I am driving five hundred miles south. I’m going home. But my trip gets off to a rough start because the woman inside my GPS is a Godless heathen who refuses to talk to me.
I’m driving blind through South Carolina—eating crackers and pimento cheese.
The cheese was a gift from a woman at a country church I visited this morning. I sat in the back row in a room of mostly white-hairs.
After service, Miss Nelle sent me on my way with pimento cheese, a jar of homemade peanut butter, and a SOLO cup of banana pudding. Leftovers from the church refrigerator.
I have never met Miss Nelle before today.
So I’m rolling through the Carolinas and the scenery takes my breath away. Tall trees, swallowed in green. Sprawling farmland, framed with sky.
And suddenly, I realize that I’m lost without the help of the devil-woman in my GPS.
I stop at a filling station outside Ridge Spring. I’m here to buy a map. The clerk has tattoos and a bushy beard.
“Sorry, dude,” he says. “We don’t sell maps, but I can get you to Georgia, easy.”
He guides me to Augusta using the ancient, but widely practiced art of hand gestures.
Augusta—I’m in a bookstore. I ask the cashier to show me the atlases. She hands me a Rand McNally paper map. The kind of maps I was raised on.
This was the same kind of map Chad Williams’ daddy taught us how to read in Boy Scouts, when he took us white water rafting in Tennessee. It was the same camping trip that Elliot Stevens got so constipated he had to go to the emergency room.
The bookstore woman has greenish hair. She is pregnant with twins. She also tells me she is an amateur poet. I ask her to recite a poem.
She doesn’t even pause. She rattles off a magnificent verse about twins.
Heaven didn’t make me a poet, but sometimes, I wish it would have. I wish I could use four-syllable words to describe life, and people.
Sadly, the best four-syllable word I know is “munificence.” My late father taught me the word when I was nine. He called it a “five-dollar word.” But, since I can never find a good place to use this word, I don’t.

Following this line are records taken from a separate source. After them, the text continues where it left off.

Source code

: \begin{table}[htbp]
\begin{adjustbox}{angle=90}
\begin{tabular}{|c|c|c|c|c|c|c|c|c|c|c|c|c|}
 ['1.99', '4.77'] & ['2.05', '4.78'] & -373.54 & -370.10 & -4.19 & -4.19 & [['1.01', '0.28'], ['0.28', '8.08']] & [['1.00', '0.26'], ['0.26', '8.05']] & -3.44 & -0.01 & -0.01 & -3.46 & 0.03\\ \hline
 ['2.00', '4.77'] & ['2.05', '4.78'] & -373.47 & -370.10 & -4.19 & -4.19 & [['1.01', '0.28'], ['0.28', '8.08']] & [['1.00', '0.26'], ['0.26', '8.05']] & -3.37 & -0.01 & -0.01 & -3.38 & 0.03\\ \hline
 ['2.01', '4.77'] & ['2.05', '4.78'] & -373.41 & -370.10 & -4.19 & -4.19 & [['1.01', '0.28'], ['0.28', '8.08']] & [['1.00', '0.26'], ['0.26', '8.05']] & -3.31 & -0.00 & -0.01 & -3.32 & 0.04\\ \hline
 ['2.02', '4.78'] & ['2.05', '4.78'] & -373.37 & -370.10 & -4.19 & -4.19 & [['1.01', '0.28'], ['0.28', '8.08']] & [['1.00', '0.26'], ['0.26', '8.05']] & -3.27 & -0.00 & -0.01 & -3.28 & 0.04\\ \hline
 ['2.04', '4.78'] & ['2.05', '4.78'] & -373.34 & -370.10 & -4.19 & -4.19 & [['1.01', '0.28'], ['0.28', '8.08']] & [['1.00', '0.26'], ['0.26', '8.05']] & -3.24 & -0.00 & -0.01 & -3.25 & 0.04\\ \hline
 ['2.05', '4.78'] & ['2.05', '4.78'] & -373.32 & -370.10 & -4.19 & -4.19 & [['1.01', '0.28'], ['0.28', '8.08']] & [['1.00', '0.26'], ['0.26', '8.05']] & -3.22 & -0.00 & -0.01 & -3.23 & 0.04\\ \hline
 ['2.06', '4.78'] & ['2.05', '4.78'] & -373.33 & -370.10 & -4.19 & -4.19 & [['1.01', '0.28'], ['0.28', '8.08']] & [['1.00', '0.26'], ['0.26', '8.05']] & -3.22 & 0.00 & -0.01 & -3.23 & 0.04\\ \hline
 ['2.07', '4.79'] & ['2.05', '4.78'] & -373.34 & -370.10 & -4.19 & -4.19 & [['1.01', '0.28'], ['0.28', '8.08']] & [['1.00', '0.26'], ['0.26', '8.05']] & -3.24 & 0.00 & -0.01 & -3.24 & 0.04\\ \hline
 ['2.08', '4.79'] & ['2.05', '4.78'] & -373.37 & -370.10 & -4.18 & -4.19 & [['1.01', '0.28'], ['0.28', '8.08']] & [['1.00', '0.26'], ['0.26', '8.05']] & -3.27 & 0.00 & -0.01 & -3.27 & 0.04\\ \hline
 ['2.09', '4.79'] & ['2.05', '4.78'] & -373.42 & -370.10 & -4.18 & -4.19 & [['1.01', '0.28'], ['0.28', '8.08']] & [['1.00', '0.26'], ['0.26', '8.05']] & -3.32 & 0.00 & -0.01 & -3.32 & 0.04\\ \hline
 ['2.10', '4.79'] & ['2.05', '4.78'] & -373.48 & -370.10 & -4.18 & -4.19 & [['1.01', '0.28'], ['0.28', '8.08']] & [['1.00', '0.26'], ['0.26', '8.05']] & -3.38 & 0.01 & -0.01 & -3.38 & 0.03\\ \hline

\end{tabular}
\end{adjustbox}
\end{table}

I outline a route home on the map using a red pencil. I’ve finished my pimento cheese. The banana pudding is my next victim.
Now, I’m eating, and driving, and listening to Bob Wills on my radio.
My old friend and longtime mentor, Stuart, introduced me to Bob Wills. I’ll never forget when he gave me the record, a lifetime ago.
Today, Stew is nearly eighty-eight years old. He is a guitarist who taught me everything I know about life.
But then, my heroes have always been old men, just like him. My mother used to take me to the nursing home to visit my grandfather and I would find myself lost in a circle of wheelchairs. I’d be listening to men tell stories about fishing, picking tobacco, hunting turkey, the Civil War, and which nurses at the home were “real lookers.”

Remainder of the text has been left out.